Un changement de paradigme ?

La présidence tournante de l’UE, faut-il le rappeler ici, n’est pas un levier pour défendre des intérêts particuliers, mais une responsabilité ponctuelle qui permet à l’État qui l’assure de coordonner l’action des États de l’Union et de fixer un certain nombre de priorités. Le gouvernement fédéral, longtemps opposé à un endettement commun, a finalement renoncé face à la crise à l’orthodoxie budgétaire traditionnelle, au point que la question du « frein à l’endettement » (« Schuldenbremse ») au niveau national, objet d’un large consensus au cours de la dernière décennie, fait aujourd’hui débat, y compris au sein du parti chrétien-démocrate (CDU). N’en déduisons pas néanmoins, en France, que nos voisins d’outre-Rhin, parce qu’ils furent soucieux de préserver l’unité européenne face à une crise inédite, ont renoncé pour de bon à la Schuldenbremse ni qu’ils se sont résolus à faire fonctionner la « planche à billets » à vau-l’eau. Le ralliement d’Angela Merkel à la cause défendue dans la « Lettre des 9 »[1], préalable au plan de relance, est une réponse d’urgence à une situation d’urgence. Les élections fédérales à l’automne prochain, et avant cela la désignation du candidat CDU/CSU à la chancellerie, seront déterminantes à ce sujet. L’arrivée de Friedrich Merz en tête du premier tour de l’élection à la présidence de la CDU le 16 janvier dernier comme les réactions, parfois vives parmi les chrétiens-démocrates, à la proposition du chef de la chancellerie, Helge Braun, de modifier la Loi fondamentale pour permettre la suspension pour cinq ans du frein à l’endettement sont bien le signe que la pandémie a certes remis en question, mais pas balayé la culture budgétaire ordolibérale.
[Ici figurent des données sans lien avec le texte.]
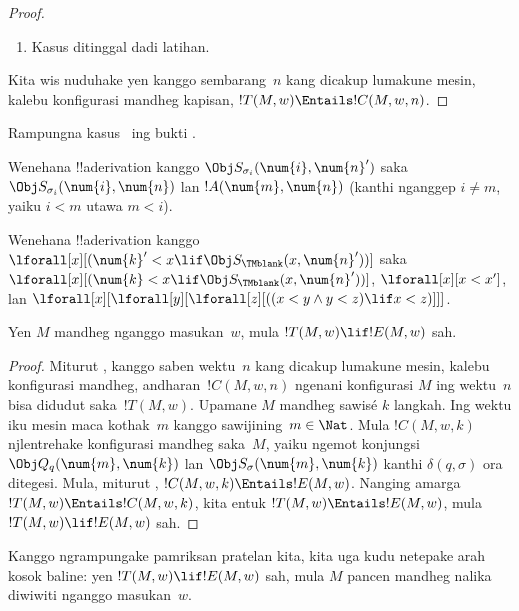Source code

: \documentclass[../../../include/open-logic-section]{subfiles}
\begin{document}
\begin{proof}
\begin{enumerate}
\item Kasus  ditinggal dadi latihan.
\end{enumerate}
Kita wis nuduhake yen kanggo sembarang~$n$ kang dicakup lumakune mesin, kalebu konfigurasi mandheg kapisan,
$!T(M, w) \Entails !C(M, w, n)$.
\end{proof}

\begin{prob}
Rampungna kasus~
ing bukti .
\end{prob}

\begin{prob}
 Wenehana !!a{derivation} kanggo
$\Obj S_{\sigma_i}(\num{i}, \num{n}')$
saka $\Obj S_{\sigma_i}(\num{i}, \num{n})$
lan $!A(\num{m}, \num{n})$ (kanthi nganggep $i \neq m$,
yaiku $i < m$ utawa $m < i$).
\end{prob}

\begin{prob}
Wenehana !!a{derivation} kanggo
$\lforall[x][(\num{k}' < x \lif \Obj
  S_\TMblank(x, \num{n}'))]$ saka
$\lforall[x][(\num{k} < x \lif \Obj
  S_\TMblank(x, \num{n}'))]$,
$\lforall[x][x < x']$, lan
$\lforall[x][\lforall[y][\lforall[z][ ((x < y \land y < z) \lif x <
      z)]]]$.
\end{prob}


\begin{lem}
Yen $M$ mandheg nganggo masukan~$w$,
mula $!T(M, w) \lif !E(M, w)$ sah.
\end{lem}

\begin{proof}
Miturut , kanggo saben
wektu~$n$ kang dicakup lumakune mesin, kalebu konfigurasi mandheg, andharan~$!C(M, w, n)$
ngenani konfigurasi $M$ ing wektu~$n$
bisa didudut saka~$!T(M, w)$.
Upamane $M$ mandheg sawisé $k$ langkah.
Ing wektu iku mesin maca kothak~$m$
kanggo sawijining~$m \in \Nat$.
Mula $!C(M, w, k)$ njlentrehake
konfigurasi mandheg saka~$M$, yaiku
ngemot konjungsi $\Obj Q_q(\num{m}, \num{k})$
lan $\Obj S_\sigma(\num{m}, \num{k})$
kanthi $\delta(q,\sigma)$ ora ditegesi.
Mula, miturut ,
$!C(M, w, k) \Entails !E(M, w)$.
Nanging amarga $!T(M, w) \Entails !C(M, w, k)$,
kita entuk $!T(M, w) \Entails !E(M, w)$,
mula $!T(M, w) \lif !E(M, w)$ sah.
\end{proof}


\begin{explain} 
Kanggo ngrampungake pamriksan pratelan kita,
kita uga kudu netepake arah kosok baline:
yen $!T(M, w) \lif !E(M, w)$ sah,
mula $M$ pancen mandheg nalika diwiwiti
nganggo masukan~$w$.
\end{explain}
\end{document}
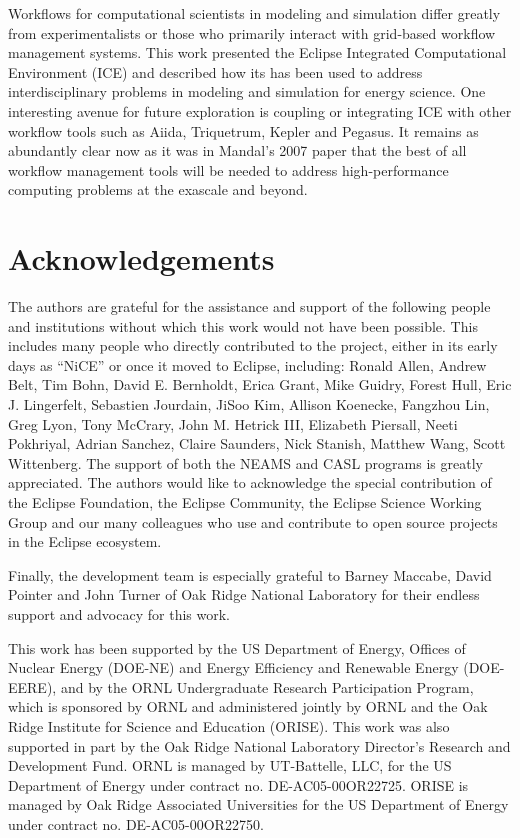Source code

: Workflows for computational scientists in modeling and simulation differ
greatly from experimentalists or those who primarily interact with
grid-based workflow management systems. This work presented the Eclipse
Integrated Computational Environment (ICE) and described how its has
been used to address interdisciplinary problems in modeling and
simulation for energy science. One interesting avenue for future
exploration is coupling or integrating ICE with other workflow tools
such as Aiida, Triquetrum, Kepler and Pegasus. It remains as abundantly
clear now as it was in Mandal's 2007 paper that the best of all workflow
management tools will be needed to address high-performance computing
problems at the exascale and beyond.

\section*{Acknowledgements}\label{acknowledgements}

The authors are grateful for the assistance and support of the following
people and institutions without which this work would not have been
possible. This includes many people who directly contributed to the
project, either in its early days as ``NiCE'' or once it moved to
Eclipse, including: Ronald Allen, Andrew Belt, Tim Bohn, David E.
Bernholdt, Erica Grant, Mike Guidry, Forest Hull, Eric J. Lingerfelt,
Sebastien Jourdain, JiSoo Kim, Allison Koenecke, Fangzhou Lin, Greg
Lyon, Tony McCrary, John M. Hetrick III, Elizabeth Piersall, Neeti
Pokhriyal, Adrian Sanchez, Claire Saunders, Nick Stanish, Matthew Wang,
Scott Wittenberg. The support of both the NEAMS and CASL programs is
greatly appreciated. The authors would like to acknowledge the special
contribution of the Eclipse Foundation, the Eclipse Community, the
Eclipse Science Working Group and our many colleagues who use and
contribute to open source projects in the Eclipse ecosystem.

Finally, the development team is especially grateful to Barney Maccabe,
David Pointer and John Turner of Oak Ridge National Laboratory for their
endless support and advocacy for this work.

This work has been supported by the US Department of Energy, Offices of
Nuclear Energy (DOE-NE) and Energy Efficiency and Renewable Energy
(DOE-EERE), and by the ORNL Undergraduate Research Participation
Program, which is sponsored by ORNL and administered jointly by ORNL and
the Oak Ridge Institute for Science and Education (ORISE). This work was
also supported in part by the Oak Ridge National Laboratory Director's
Research and Development Fund. ORNL is managed by UT-Battelle, LLC, for
the US Department of Energy under contract no. DE-AC05-00OR22725. ORISE
is managed by Oak Ridge Associated Universities for the US Department of
Energy under contract no. DE-AC05-00OR22750.

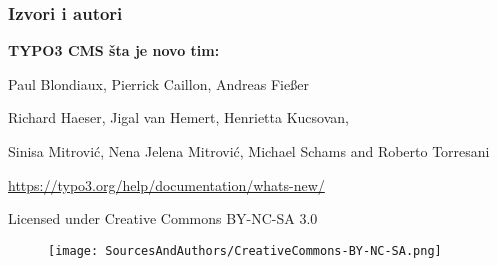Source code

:
\begin{frame}[fragile]
	\frametitle{Izvori i autori}

	\vspace{-0.6cm}

	\centerline{\textbf{TYPO3 CMS šta je novo tim:}}

	\begin{center}
		\centerline{Paul Blondiaux, Pierrick Caillon, Andreas Fießer}
		\centerline{Richard Haeser, Jigal van Hemert, Henrietta Kucsovan,}
		\centerline{ Sinisa Mitrović, Nena Jelena Mitrović, Michael Schams and Roberto Torresani}
	\end{center}

	\vspace{0.6cm}

	\smaller\begin{center}\url{https://typo3.org/help/documentation/whats-new/}\end{center}\normalsize

	\vspace{1cm}

	\smaller\begin{center}Licensed under Creative Commons BY-NC-SA 3.0\end{center}\normalsize
	\begin{figure}\vspace*{-0.4cm}
		\texttt{[image: SourcesAndAuthors/CreativeCommons-BY-NC-SA.png]}
	\end{figure}

\end{frame}


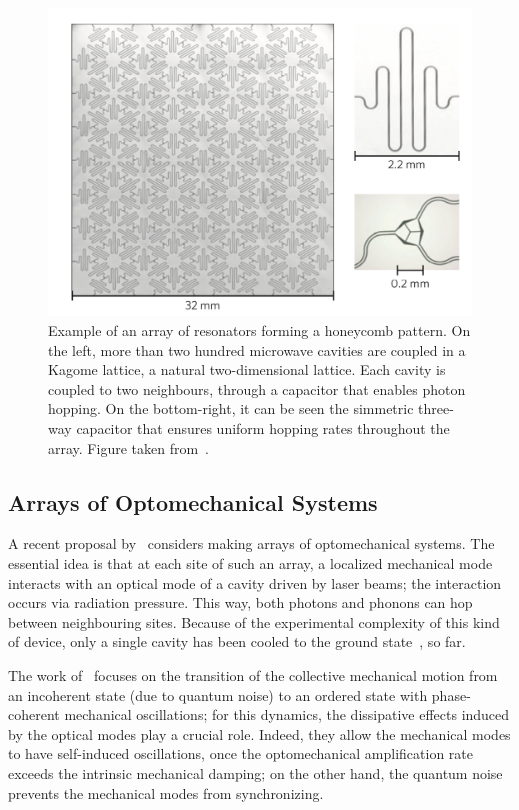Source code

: \begin{figure}
    \centering
    \includegraphics[scale=0.6]{Figures/superconducting_circuits.png}
    \captionsetup{width=1.\linewidth}
    \caption{Example of an array of resonators forming a honeycomb pattern. On the left, more than two hundred microwave cavities are coupled in a Kagome lattice, a natural two-dimensional lattice. Each cavity is coupled to two neighbours, through a capacitor that enables photon hopping. On the bottom-right, it can be seen the simmetric three-way capacitor that ensures uniform hopping rates throughout the array. Figure taken from~\cite{supercircuitsQED}.}
    \label{fig:superconducting_circuits}
\end{figure}

\subsection{Arrays of Optomechanical Systems}
A recent proposal by~\cite{optomechanical_arrays} considers making arrays of optomechanical systems. The essential idea is that at each site of such an array, a localized mechanical mode interacts with an optical mode of a cavity driven by laser beams; the interaction occurs via radiation pressure. This way, both photons and phonons can hop between neighbouring sites. Because of the experimental complexity of this kind of device, only a single cavity has been cooled to the ground state~\cite{Lee_Haffner_Cross}, so far. 

The work of~\cite{optomechanical_arrays} focuses on the transition of the collective mechanical motion from an incoherent state (due to quantum noise) to an ordered state with phase-coherent mechanical oscillations; for this dynamics, the dissipative effects induced by the optical modes play a crucial role. Indeed, they allow the mechanical modes to have self-induced oscillations, once the optomechanical amplification rate exceeds the intrinsic mechanical damping; on the other hand, the quantum noise prevents the mechanical modes from synchronizing.


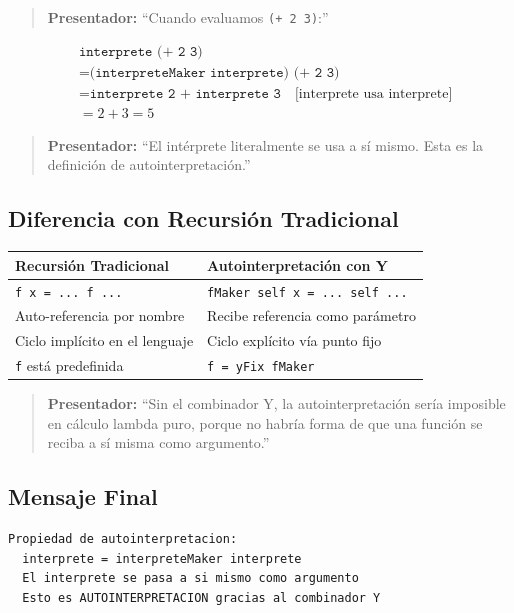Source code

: \documentclass[12pt]{article}
\begin{document}
\begin{quote}
\textbf{Presentador:} ``Cuando evaluamos \texttt{(+ 2 3)}:''
\end{quote}

\begin{align*}
&\texttt{interprete (+ 2 3)} \\
&= \texttt{(interpreteMaker interprete) (+ 2 3)} \\
&= \texttt{interprete 2 + interprete 3} \quad \text{[interprete usa interprete]} \\
&= 2 + 3 = 5
\end{align*}

\begin{quote}
\textbf{Presentador:} ``El intérprete literalmente se usa a sí mismo. Esta es la definición de autointerpretación.''
\end{quote}

\subsection*{Diferencia con Recursión Tradicional}

\begin{center}
\begin{tabular}{|l|l|}
\hline
\textbf{Recursión Tradicional} & \textbf{Autointerpretación con Y} \\
\hline
\texttt{f x = ... f ...} & \texttt{fMaker self x = ... self ...} \\
Auto-referencia por nombre & Recibe referencia como parámetro \\
Ciclo implícito en el lenguaje & Ciclo explícito vía punto fijo \\
\texttt{f} está predefinida & \texttt{f = yFix fMaker} \\
\hline
\end{tabular}
\end{center}

\begin{quote}
\textbf{Presentador:} ``Sin el combinador Y, la autointerpretación sería imposible en cálculo lambda puro, porque no habría forma de que una función se reciba a sí misma como argumento.''
\end{quote}

\subsection*{Mensaje Final}

\begin{verbatim}
Propiedad de autointerpretacion:
  interprete = interpreteMaker interprete
  El interprete se pasa a si mismo como argumento
  Esto es AUTOINTERPRETACION gracias al combinador Y
\end{verbatim}
\end{document}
Le consensus à 27 sur le plan de relance de 750 milliards d’euros en juillet aura sans doute davantage été un « moment merkelien » que le « moment hamiltonien » que beaucoup se sont empressés de conjurer.

De nombreux chantiers restent ouverts

La présidence allemande de l’UE a impressionné le grand public européen en mettant tout son poids diplomatique pour parvenir à un consensus à 27, en particulier sur le plan de relance de 750 milliards d’euros en juillet, mais aussi en obtenant à l’arraché un accord commercial UE-Chine assez inattendu ou encore sur le Brexit négocié in extremis le 24 décembre après un feuilleton de 4 années. Sans oublier le compromis sur le budget de l’UE pour la période 2021-2027, dont la plupart des observateurs avaient douté qu’il soit trouvé à temps. En matière environnementale, l’objectif d’augmenter à l’horizon 2030 la réduction des émissions de CO2 de 40 à 55% par rapport à 1990 a été atteint – la liste des succès diplomatiques n’est pas exhaustive ici. Sur ces différents dossiers, c’est bien souvent le pragmatisme ou l’impératif politique qui ont conditionné les avancées. Pour autant, un certain nombre de dossiers importants n’ont pas avancé alors que ce sont ces sujets qui contribueront à l’émergence d’une « souveraineté européenne ». Les discussions concernant notamment l’union bancaire, la taxe sur le numérique, celle sur les transactions financières n’ont pas progressé, alors même que certains ministres allemands avaient annoncé vouloir « imposer leurs propres intérêts »[2] dans ces mêmes domaines au printemps dernier.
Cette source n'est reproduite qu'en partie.